Angela wrote:
On 8/9/06, Wildrick Steele wildrick.steele@gmail.com wrote:
Actually not. There weren't any stewards around and the perpetrator remained sysopped for a full day, doing hundreds of random blocks and unblocks. We had to wait for developer intervention to remove the flag in the database. Quite a nonperformance for the otherwise well-functioning steward team. We'll take Wikimania as a good excuse :-)
Wikimania may have been part of the problem. Also, the request at http://meta.wikimedia.org/wiki/Requests_for_permissions#Removal_of_access seems to have been lost amongst the noise of dozens of other requests, which for some reason, no longer get immediately archived, so it's not easy to see whether or not there are outstanding requests. Perhaps moving urgent requests to a separate section at the top would help in future. There is a (not-very-active) IRC channel at #wikimedia-stewards, but the #wikimedia channel is often a better place to find a steward in an emergency. I don't know whether either of these channels were tried before finding a developer.
This might just be a sign that new steward elections are required.
The other possibility would be to give bureaucrats the power to de-sysop.
Fortunately, these rogue sysops are uncommon, but bureaucrats are more often in a position to act quickly when this sort of activity happens. It would also be handy to have this available for de-sysopping inactive admins; the latter can also be reactivated on request without the need for votes or other complicated community processes.

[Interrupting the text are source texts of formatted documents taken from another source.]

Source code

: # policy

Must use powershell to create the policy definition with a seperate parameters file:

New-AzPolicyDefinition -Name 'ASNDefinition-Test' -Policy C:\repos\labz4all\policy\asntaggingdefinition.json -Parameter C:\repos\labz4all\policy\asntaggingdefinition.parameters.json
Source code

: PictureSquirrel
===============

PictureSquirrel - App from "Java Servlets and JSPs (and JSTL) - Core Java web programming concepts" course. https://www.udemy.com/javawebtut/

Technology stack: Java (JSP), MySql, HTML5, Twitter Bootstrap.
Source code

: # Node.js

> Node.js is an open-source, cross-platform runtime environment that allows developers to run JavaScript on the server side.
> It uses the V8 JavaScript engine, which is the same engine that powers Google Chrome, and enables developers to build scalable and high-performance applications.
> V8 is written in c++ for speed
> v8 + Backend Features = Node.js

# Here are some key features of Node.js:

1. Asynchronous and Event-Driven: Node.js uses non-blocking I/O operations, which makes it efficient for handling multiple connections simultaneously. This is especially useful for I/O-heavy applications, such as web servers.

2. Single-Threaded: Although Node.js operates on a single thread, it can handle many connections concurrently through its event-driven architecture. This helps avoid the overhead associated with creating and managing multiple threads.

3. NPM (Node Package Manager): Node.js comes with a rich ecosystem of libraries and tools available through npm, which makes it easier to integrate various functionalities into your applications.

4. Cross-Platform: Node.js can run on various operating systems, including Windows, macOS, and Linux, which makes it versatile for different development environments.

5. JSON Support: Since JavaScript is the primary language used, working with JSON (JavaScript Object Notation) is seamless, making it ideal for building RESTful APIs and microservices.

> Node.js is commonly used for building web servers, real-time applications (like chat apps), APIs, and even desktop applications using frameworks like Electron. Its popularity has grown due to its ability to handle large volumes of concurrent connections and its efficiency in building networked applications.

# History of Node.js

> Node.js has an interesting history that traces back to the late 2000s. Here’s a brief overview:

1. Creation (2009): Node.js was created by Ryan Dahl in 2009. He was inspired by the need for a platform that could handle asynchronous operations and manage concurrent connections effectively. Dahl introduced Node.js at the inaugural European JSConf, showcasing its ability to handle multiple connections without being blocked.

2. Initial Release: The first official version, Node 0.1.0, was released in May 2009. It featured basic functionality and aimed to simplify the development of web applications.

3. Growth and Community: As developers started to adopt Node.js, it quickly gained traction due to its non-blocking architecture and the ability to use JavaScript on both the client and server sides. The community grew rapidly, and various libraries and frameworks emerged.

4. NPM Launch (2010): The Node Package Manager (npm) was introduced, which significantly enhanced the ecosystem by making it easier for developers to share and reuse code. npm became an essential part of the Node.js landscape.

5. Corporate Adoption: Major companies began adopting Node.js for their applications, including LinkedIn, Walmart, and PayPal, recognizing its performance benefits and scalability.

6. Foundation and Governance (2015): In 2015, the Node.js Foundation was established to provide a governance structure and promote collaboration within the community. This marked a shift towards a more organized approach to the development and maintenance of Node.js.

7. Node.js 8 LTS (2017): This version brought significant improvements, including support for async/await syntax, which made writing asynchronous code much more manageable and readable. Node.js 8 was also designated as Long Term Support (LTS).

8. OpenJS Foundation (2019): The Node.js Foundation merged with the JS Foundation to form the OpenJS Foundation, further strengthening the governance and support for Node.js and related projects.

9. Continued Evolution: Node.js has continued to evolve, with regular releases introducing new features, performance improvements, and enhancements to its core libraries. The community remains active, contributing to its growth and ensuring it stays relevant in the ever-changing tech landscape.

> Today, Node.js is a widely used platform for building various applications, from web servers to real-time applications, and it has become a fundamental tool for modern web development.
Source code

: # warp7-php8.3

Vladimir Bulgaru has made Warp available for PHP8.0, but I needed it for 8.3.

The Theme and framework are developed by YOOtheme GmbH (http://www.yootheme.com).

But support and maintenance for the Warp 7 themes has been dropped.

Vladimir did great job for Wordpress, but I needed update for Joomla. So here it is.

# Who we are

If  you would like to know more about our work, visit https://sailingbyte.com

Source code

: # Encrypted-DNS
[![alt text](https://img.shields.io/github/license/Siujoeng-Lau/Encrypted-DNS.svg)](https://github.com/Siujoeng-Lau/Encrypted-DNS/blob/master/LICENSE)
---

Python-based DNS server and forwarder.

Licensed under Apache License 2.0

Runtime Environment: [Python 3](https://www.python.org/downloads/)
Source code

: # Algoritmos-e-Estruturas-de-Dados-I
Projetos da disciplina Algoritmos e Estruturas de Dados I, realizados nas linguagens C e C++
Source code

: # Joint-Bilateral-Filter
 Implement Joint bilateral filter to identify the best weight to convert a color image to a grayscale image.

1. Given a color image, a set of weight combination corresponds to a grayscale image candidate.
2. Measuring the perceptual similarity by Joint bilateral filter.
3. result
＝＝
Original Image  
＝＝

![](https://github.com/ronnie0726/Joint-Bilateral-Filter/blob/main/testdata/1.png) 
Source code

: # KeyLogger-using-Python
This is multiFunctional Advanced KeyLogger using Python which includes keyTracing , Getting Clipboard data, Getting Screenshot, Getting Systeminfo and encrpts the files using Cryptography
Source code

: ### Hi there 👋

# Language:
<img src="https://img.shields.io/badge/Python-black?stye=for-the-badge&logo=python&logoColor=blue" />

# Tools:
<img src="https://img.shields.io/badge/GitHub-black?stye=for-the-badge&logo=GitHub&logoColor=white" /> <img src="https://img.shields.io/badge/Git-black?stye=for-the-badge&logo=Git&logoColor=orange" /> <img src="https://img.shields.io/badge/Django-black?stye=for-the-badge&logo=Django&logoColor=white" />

While it is also possible that there can be rogue bureaucrats, these will be proportionally rarer than rogue admins. Anyone who has become a bureaucrat has a very high degree of trust in the community, and especially in relatively larger communities there is sufficient oversight to prevent the abuses that may be more common with the untested bureaucrats of tiny communities. Speaking arbitrarily, one could define a larger community, as one with at least 50,000 articles and/or 2 active bureaucrats.